後方撮像手段に高感度赤外カメラを用いれば照明手段は必要ない構成とすることができる。しかしながら、(14)のようにすれば、例えば一般的なカメラを用いたとしても、例えば夜間等、後方撮像手段での撮像のための十分な明るさがない状況であっても、照明手段によって照らされた範囲をより明瞭に撮像することが可能となる。例えば後方撮像手段が、車内を撮影する場合には、撮影範囲を車内の乗員の少なくとも一部が撮影されるよう設定するとよい。
照明手段は、例えば、目立たない様に人が視認しにくい光を発する手段を用いるとよい。特に後方撮像手段は可視光領域から赤外領域にかけて感度特性を有するものを用い、照明手段は、赤外LEDを用いるとよい。
照明遮蔽手段は、板状またはレンズ状の物とするとよい。特に照明手段の照射方向を覆う物とするとよい。照明手段が赤外光を発する構成とした場合には、赤外光を通すフィルター特性を持つ板状またはレンズ状の物で覆う構成とするとよい。
(15)前記照明遮蔽手段は、前記遮蔽手段とするとよい。遮蔽手段と照明遮蔽手段は同一の部材を兼用するとよく、特に、遮蔽手段と照明遮蔽手段は同一の部材とするとよい。
例えば、照明手段として赤外LEDを用い、遮蔽手段及び照明遮蔽手段は、同一部材のハーフミラーの内部に、後方撮像手段としてのカメラ等を一緒に入れるとよく、このようにすれば、外部から目立たず、照明と撮像がされていることを撮影の対象者等が認識しにくくなる。
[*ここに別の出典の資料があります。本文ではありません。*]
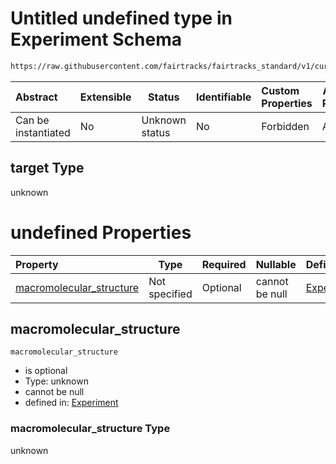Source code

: # Untitled undefined type in Experiment Schema

```txt
https://raw.githubusercontent.com/fairtracks/fairtracks_standard/v1/current/json/schema/fairtracks_experiment.schema.json#/allOf/8/then/properties/target
```




| Abstract            | Extensible | Status         | Identifiable | Custom Properties | Additional Properties | Access Restrictions | Defined In                                                                                                     |
| :------------------ | ---------- | -------------- | ------------ | :---------------- | --------------------- | ------------------- | -------------------------------------------------------------------------------------------------------------- |
| Can be instantiated | No         | Unknown status | No           | Forbidden         | Allowed               | none                | [fairtracks_experiment.schema.json\*](../json/schema/fairtracks_experiment.schema.json "open original schema") |

## target Type

unknown

# undefined Properties

| Property                                              | Type          | Required | Nullable       | Defined by                                                                                                                                                                                                                                                                                                     |
| :---------------------------------------------------- | ------------- | -------- | -------------- | :------------------------------------------------------------------------------------------------------------------------------------------------------------------------------------------------------------------------------------------------------------------------------------------------------------- |
| [macromolecular_structure](#macromolecular_structure) | Not specified | Optional | cannot be null | [Experiment](fairtracks_experiment-allof-8-then-properties-target-properties-macromolecular_structure.md "https://raw.githubusercontent.com/fairtracks/fairtracks_standard/v1/current/json/schema/fairtracks_experiment.schema.json#/allOf/8/then/properties/target/properties/macromolecular_structure") |

## macromolecular_structure




`macromolecular_structure`

-   is optional
-   Type: unknown
-   cannot be null
-   defined in: [Experiment](fairtracks_experiment-allof-8-then-properties-target-properties-macromolecular_structure.md "https://raw.githubusercontent.com/fairtracks/fairtracks_standard/v1/current/json/schema/fairtracks_experiment.schema.json#/allOf/8/then/properties/target/properties/macromolecular_structure")

### macromolecular_structure Type

unknown
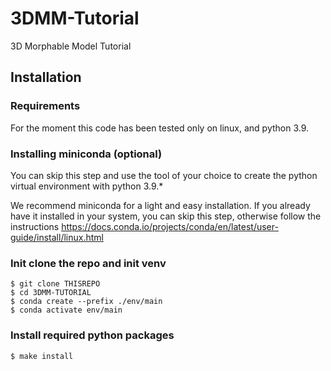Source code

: # 3DMM-Tutorial
3D Morphable Model Tutorial


## Installation
### Requirements 
For the moment this code has been tested only on linux, and python 3.9.

### Installing miniconda (optional)
You can skip this step and use the tool of your choice to create the python virtual environment with python 3.9.*

We recommend miniconda for a light and easy installation. If you already have it installed in your system, you can skip this step, otherwise follow the instructions 
https://docs.conda.io/projects/conda/en/latest/user-guide/install/linux.html

### Init clone the repo and init venv
```
$ git clone THISREPO
$ cd 3DMM-TUTORIAL
$ conda create --prefix ./env/main 
$ conda activate env/main
```

### Install required python packages
``` 
$ make install
```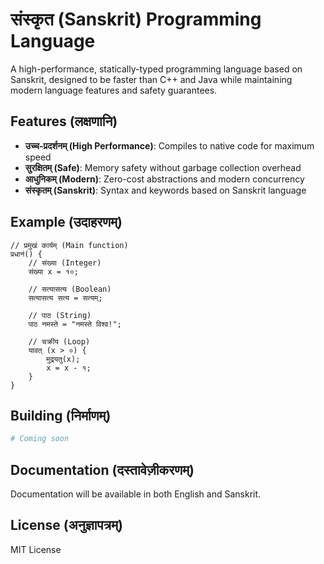 # संस्कृत (Sanskrit) Programming Language

A high-performance, statically-typed programming language based on Sanskrit, designed to be faster than C++ and Java while maintaining modern language features and safety guarantees.

## Features (लक्षणानि)

- **उच्च-प्रदर्शनम् (High Performance)**: Compiles to native code for maximum speed
- **सुरक्षितम् (Safe)**: Memory safety without garbage collection overhead
- **आधुनिकम् (Modern)**: Zero-cost abstractions and modern concurrency
- **संस्कृतम् (Sanskrit)**: Syntax and keywords based on Sanskrit language

## Example (उदाहरणम्)

```sanskrit
// प्रमुखं कार्यम् (Main function)
प्रधानं() {
    // संख्या (Integer)
    संख्या x = १०;
    
    // सत्यासत्य (Boolean)
    सत्यासत्य सत्य = सत्यम्;
    
    // पाठ (String)
    पाठ नमस्ते = "नमस्ते विश्व!";
    
    // चक्रीय (Loop)
    यावत् (x > ०) {
        मुद्रयतु(x);
        x = x - १;
    }
}
```

## Building (निर्माणम्)

```bash
# Coming soon
```

## Documentation (दस्तावेज़ीकरणम्)

Documentation will be available in both English and Sanskrit.

## License (अनुज्ञापत्रम्)

MIT License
(16)前記後方撮像手段によって撮像された映像に前記照明遮蔽手段による反射光が入射することを抑制する入射抑制手段を備えるとよい。
例えば、遮蔽手段と照明遮蔽手段は同一の部材を兼用し、例えば当該部材をハーフミラーとすると、照明手段の照明光が当該ハーフミラーによる反射光として後方撮像手段に入射してしまい撮像範囲の映像が、当該ハーフミラーによる反射光によって得られず正常な撮影ができないという問題が発生することを見出した。この問題は、特に(15)の構成を備える場合に顕著に発生する。
そこで、上記(16)のようにすれば、照明遮蔽手段による反射光により後方撮像手段の撮像範囲の映像が正常に撮影できる。
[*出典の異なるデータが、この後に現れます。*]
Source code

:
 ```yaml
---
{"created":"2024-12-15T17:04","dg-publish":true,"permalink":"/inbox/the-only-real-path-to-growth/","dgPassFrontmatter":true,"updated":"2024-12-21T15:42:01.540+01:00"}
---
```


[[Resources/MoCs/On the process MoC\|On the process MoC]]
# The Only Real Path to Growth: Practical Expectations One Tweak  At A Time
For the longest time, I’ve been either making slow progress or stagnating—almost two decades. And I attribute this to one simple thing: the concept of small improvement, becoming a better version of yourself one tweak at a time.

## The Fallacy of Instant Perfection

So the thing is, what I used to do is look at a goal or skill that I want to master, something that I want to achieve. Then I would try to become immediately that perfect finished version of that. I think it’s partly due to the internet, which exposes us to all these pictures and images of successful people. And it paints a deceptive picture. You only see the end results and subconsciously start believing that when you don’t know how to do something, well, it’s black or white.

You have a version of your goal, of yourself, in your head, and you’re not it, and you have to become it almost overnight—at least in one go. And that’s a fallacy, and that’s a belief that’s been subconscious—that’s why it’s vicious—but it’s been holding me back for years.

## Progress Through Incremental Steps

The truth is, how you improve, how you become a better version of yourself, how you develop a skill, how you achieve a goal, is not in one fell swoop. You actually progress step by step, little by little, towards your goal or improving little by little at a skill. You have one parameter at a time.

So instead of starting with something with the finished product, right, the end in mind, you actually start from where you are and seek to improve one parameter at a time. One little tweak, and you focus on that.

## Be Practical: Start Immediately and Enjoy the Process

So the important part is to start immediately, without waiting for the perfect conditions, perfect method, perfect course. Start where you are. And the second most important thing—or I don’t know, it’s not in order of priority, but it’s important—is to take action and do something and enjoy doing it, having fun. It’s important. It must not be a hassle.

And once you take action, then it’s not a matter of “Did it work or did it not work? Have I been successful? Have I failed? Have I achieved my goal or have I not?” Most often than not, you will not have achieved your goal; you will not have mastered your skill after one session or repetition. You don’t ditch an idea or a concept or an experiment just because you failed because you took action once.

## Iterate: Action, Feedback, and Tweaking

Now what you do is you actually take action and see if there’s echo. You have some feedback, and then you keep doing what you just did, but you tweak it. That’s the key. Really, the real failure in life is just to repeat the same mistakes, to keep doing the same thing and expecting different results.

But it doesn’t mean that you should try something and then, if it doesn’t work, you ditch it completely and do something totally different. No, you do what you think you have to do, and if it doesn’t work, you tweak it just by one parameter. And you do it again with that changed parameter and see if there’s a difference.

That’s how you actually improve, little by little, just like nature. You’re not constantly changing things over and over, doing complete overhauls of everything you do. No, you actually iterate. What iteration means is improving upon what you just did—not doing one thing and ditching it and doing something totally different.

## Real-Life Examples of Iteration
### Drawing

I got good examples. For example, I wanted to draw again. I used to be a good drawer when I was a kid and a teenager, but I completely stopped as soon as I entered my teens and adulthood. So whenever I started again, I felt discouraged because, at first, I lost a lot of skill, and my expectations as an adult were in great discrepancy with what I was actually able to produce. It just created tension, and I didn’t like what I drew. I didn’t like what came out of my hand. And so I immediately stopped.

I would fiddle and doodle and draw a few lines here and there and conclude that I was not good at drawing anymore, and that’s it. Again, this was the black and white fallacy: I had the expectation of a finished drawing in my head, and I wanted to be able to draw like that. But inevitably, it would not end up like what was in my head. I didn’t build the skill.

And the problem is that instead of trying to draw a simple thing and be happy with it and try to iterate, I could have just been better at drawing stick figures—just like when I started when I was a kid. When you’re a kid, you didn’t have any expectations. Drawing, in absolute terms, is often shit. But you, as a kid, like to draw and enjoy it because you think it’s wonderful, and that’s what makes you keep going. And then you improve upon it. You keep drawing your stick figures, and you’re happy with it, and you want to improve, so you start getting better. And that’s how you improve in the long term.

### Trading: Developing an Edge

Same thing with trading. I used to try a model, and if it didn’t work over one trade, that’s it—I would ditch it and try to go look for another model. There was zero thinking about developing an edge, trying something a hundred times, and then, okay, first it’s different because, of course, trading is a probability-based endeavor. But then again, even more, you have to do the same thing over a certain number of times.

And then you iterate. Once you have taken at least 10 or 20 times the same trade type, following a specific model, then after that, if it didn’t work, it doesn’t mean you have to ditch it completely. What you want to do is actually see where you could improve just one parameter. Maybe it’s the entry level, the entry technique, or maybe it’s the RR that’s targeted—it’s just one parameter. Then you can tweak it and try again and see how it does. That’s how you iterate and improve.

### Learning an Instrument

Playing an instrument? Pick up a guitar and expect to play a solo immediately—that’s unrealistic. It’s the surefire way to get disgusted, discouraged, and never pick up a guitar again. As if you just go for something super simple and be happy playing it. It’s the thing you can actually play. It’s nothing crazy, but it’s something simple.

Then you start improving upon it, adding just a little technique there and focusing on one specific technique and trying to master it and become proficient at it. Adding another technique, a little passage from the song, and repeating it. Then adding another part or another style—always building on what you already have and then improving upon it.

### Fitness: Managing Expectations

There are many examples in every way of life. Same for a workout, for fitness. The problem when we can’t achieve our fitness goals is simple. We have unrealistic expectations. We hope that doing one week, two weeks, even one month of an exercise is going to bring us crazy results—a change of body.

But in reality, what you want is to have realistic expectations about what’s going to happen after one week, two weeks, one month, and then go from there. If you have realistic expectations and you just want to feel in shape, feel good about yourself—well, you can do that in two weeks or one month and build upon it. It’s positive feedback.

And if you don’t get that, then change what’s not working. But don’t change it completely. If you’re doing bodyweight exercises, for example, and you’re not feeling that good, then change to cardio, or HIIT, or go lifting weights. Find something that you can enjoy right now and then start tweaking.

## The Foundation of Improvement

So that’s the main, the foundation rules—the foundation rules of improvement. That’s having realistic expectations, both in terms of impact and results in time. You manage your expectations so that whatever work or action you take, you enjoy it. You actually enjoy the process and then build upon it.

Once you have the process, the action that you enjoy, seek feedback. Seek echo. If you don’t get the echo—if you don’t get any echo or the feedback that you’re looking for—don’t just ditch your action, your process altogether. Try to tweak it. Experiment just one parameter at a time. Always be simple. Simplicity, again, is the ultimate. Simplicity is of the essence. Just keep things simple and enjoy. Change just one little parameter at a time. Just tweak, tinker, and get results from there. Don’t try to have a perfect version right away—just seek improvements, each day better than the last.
入射抑制手段は、照明遮蔽手段による反射光が入射することを抑制する構成であればどのような構成でもよいが、特に、照明手段から照明遮蔽手段の間の空間と、後方撮像手段から遮蔽手段の間の空間とを光学的に仕切る構造を備えるとよい。例えば両者の空間の間に遮蔽板等を設けるとよい。また両者の間の空間を照明遮蔽手段による反射光が入射しにくい距離以上に離す構造とするとよい。
(17)前記照明遮蔽手段は、前記遮蔽手段の外に配置するとよい。
特に、照明遮蔽手段は遮蔽手段とは別体として構成するとよい。
(18)前記照明遮蔽手段は、当該車両用ルームミラーが備える操作部、または、当該車両用ルームミラーが備える操作部に見えるダミー部材、の少なくともいずれか一方を備えるとよい。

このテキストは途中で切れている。